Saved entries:
»»

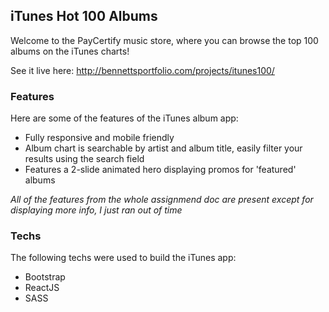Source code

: ## iTunes Hot 100 Albums

Welcome to the PayCertify music store, where you can browse the top 100 albums on the iTunes charts!

See it live here: http://bennettsportfolio.com/projects/itunes100/

### Features

Here are some of the features of the iTunes album app:

- Fully responsive and mobile friendly
- Album chart is searchable by artist and album title, easily filter your results using the search field
- Features a 2-slide animated hero displaying promos for 'featured' albums

*All of the features from the whole assignmend doc are present except for displaying more info, I just ran out of time*

### Techs

The following techs were used to build the iTunes app:

- Bootstrap
- ReactJS
- SASS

««

Problem details
Your answer must hold the line containing "- Fully responsive and mobile friendly" and all lines after it in the entries above, exactly, and nothing else.

Response box
- Fully responsive and mobile friendly
- Album chart is searchable by artist and album title, easily filter your results using the search field
- Features a 2-slide animated hero displaying promos for 'featured' albums

*All of the features from the whole assignmend doc are present except for displaying more info, I just ran out of time*

### Techs

The following techs were used to build the iTunes app:

- Bootstrap
- ReactJS
- SASS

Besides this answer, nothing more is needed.